The Japanese government has issued a request based on the projection that the reserve power capacity rate in the region served by Tokyo Electric Power Company Holdings Inc. in July could drop to 3.1 percent, slightly above the lowest level for maintaining a stable supply, if a once-in-a-decade level of extreme heat grips the area.
Since electricity demand could swing about 3 percent from the anticipated level, it is necessary to secure at least a 3 percent reserve, according to the Ministry of Economy, Trade and Industry.
The rate is projected to improve to 4.8 percent in the TEPCO-serving region in August, while that in other regions is expected to stay above 5 percent in July and August, a ministry official said.

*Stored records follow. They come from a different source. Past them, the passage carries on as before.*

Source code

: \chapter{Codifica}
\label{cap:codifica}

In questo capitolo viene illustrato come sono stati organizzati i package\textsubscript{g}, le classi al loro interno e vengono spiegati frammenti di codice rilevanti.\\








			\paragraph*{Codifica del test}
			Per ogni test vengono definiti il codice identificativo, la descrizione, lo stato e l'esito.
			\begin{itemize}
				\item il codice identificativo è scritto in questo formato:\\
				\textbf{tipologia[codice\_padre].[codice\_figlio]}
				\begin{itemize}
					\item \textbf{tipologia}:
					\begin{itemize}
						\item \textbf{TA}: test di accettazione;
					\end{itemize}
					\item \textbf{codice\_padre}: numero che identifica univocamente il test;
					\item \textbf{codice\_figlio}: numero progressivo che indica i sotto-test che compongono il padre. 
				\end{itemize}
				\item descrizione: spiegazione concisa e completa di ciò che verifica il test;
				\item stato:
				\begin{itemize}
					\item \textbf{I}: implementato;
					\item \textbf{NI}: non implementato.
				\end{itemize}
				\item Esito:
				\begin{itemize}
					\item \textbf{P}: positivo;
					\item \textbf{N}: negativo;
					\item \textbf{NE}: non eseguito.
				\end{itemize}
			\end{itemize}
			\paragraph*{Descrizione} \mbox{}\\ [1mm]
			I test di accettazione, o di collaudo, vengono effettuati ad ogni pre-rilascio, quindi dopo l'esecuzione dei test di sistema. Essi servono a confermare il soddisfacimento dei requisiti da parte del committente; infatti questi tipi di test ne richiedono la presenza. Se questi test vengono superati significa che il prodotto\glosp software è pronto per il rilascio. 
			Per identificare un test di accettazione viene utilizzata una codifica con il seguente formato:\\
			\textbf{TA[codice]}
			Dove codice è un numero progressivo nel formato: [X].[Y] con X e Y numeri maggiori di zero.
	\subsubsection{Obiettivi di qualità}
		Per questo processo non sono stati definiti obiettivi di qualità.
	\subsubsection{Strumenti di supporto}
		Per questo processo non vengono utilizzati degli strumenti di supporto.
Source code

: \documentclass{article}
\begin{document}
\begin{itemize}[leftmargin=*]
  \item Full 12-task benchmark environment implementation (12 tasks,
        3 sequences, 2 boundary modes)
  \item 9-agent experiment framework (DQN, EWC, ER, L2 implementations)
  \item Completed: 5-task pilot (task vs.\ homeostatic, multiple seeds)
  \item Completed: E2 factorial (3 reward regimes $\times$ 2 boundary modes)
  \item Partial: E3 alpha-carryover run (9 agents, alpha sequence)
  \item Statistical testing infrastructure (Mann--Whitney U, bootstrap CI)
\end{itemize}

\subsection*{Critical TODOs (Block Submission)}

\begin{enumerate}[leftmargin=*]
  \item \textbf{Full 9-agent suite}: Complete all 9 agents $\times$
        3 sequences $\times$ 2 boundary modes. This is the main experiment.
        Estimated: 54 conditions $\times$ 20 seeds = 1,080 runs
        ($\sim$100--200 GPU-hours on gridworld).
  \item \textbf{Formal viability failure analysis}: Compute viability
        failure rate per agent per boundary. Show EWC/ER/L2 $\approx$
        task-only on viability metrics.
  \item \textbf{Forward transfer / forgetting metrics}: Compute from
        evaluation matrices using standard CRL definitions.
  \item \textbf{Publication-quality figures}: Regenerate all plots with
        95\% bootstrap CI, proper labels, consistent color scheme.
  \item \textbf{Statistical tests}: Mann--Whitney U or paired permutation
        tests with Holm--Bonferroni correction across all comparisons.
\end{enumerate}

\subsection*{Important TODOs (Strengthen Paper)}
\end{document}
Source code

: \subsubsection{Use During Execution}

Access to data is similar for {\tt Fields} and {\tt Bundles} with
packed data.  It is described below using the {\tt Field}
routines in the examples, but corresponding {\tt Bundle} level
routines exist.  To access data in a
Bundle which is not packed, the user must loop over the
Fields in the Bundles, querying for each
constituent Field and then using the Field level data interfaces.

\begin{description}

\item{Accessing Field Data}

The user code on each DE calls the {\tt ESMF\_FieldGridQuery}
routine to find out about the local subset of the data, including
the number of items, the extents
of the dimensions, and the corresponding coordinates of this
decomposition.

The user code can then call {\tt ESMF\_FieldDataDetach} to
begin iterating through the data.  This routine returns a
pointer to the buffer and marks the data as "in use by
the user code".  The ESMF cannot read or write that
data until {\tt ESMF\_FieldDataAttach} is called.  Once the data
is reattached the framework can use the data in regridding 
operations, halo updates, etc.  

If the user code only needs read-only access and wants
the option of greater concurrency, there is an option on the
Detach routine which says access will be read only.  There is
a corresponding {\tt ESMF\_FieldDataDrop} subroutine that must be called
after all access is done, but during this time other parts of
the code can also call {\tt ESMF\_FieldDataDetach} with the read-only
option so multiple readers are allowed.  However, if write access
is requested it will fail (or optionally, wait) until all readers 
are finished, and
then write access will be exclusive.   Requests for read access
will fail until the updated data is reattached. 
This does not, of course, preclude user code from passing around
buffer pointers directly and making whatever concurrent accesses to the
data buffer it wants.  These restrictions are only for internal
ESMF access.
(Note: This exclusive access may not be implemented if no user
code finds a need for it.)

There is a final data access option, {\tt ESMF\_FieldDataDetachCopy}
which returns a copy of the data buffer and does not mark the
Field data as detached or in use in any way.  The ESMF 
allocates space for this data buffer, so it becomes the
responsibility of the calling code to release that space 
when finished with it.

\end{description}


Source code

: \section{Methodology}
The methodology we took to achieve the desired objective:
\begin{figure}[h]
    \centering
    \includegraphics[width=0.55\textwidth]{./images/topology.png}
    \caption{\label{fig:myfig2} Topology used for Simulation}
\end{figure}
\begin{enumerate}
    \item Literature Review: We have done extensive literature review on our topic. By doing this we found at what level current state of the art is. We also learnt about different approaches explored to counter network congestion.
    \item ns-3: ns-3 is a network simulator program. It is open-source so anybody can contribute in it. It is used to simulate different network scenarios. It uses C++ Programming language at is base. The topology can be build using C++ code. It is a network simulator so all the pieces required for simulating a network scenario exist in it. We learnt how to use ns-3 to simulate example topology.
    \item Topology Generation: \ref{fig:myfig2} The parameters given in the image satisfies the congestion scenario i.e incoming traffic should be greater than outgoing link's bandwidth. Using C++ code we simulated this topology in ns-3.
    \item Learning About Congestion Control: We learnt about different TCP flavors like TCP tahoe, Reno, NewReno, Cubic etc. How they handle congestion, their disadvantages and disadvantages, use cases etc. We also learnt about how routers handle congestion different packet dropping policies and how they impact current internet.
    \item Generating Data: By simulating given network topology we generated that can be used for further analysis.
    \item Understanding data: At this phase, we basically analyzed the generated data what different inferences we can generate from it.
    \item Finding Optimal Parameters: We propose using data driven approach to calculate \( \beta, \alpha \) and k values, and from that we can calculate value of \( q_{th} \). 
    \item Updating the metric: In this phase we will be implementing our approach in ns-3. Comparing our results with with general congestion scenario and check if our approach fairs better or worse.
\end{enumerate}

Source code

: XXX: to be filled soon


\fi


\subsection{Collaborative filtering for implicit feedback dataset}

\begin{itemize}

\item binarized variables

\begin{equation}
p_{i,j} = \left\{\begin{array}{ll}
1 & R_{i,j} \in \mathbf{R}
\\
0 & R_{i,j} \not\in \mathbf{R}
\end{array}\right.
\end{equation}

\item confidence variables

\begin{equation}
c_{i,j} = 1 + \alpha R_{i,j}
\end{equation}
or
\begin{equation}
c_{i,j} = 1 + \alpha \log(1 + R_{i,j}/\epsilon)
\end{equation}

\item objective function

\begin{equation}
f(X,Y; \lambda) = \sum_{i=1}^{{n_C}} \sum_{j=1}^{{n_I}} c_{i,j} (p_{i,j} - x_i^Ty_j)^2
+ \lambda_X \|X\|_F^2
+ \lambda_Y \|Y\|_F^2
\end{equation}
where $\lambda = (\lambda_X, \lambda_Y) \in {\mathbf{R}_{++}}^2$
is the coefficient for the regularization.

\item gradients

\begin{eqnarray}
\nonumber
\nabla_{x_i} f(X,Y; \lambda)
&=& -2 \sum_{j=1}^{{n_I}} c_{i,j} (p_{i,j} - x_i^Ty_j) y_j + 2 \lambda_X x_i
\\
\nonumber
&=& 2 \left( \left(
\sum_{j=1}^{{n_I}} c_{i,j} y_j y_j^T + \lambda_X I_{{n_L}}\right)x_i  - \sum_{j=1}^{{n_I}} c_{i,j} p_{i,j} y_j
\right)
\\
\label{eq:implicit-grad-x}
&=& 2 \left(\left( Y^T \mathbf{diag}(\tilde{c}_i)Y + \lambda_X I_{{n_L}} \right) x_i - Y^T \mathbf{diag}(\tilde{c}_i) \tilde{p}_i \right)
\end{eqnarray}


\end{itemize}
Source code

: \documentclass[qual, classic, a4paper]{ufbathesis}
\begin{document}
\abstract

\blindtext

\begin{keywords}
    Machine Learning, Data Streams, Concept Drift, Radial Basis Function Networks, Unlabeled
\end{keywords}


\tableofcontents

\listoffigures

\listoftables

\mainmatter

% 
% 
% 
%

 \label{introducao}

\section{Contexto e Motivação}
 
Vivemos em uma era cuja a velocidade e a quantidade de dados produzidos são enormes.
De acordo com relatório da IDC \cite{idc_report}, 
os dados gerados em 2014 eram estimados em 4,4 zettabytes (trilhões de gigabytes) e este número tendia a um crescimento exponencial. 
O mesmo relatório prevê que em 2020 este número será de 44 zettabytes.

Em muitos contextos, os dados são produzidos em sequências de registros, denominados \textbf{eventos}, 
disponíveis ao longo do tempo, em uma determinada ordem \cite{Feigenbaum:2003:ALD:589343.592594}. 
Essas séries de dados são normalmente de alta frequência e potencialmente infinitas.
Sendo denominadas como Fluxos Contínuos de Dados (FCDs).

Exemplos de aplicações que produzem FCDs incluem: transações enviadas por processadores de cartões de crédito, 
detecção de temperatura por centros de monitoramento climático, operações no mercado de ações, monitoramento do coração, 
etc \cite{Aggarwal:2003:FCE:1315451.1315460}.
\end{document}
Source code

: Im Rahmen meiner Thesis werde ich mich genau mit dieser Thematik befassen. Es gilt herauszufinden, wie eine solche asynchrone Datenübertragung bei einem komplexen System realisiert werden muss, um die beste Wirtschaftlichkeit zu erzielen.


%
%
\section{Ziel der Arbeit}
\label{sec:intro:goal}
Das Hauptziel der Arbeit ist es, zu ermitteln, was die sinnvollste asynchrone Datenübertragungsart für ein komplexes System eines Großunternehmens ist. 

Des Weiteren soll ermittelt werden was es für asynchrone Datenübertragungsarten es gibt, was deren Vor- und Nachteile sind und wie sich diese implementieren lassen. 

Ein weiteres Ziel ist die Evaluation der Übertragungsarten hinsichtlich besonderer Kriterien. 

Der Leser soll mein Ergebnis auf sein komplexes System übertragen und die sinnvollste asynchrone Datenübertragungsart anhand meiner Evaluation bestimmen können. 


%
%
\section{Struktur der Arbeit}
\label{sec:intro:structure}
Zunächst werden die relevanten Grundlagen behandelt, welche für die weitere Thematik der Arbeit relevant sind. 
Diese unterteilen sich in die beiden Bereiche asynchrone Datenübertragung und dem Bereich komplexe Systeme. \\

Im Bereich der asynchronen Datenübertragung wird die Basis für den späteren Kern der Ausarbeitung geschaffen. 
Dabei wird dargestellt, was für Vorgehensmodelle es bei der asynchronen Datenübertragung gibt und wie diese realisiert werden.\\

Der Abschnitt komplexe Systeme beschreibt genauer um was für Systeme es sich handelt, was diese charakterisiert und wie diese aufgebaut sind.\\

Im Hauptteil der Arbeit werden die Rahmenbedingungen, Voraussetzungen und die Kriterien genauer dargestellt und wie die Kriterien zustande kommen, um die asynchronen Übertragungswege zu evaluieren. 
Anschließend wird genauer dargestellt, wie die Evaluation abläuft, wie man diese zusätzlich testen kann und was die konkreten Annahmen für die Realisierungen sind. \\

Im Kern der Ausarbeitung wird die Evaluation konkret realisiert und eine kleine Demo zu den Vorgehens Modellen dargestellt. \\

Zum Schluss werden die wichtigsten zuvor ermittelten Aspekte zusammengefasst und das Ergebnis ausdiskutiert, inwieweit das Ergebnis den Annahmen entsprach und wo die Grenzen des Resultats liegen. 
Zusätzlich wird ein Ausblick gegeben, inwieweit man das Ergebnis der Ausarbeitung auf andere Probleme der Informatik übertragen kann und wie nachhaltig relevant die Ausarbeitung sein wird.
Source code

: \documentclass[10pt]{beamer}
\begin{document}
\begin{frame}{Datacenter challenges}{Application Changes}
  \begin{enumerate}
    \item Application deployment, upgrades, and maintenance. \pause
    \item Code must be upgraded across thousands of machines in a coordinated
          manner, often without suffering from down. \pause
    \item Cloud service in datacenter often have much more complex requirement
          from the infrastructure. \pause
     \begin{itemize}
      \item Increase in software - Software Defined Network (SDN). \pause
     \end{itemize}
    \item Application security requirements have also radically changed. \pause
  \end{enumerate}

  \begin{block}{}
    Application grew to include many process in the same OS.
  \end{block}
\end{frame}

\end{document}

Last year, the government issued a nationwide power-saving request from July to September, but the latest request only targets the area served by TEPCO.
Last summer's request was the first issued since fiscal 2015 when all of the country's nuclear reactors were offline in the wake of the Fukushima nuclear power plant disaster in 2011.
The country's weather agency has predicted Japan may face a hotter summer due to the influence of the El Nino climate pattern -- warmer water in the central and eastern Pacific -- among other reasons.
Besides the nation's capital, TEPCO serves Kanagawa, Saitama, Chiba, Tochigi, Gunma, Ibaraki, Yamanashi and part of Shizuoka prefectures, according to the utility.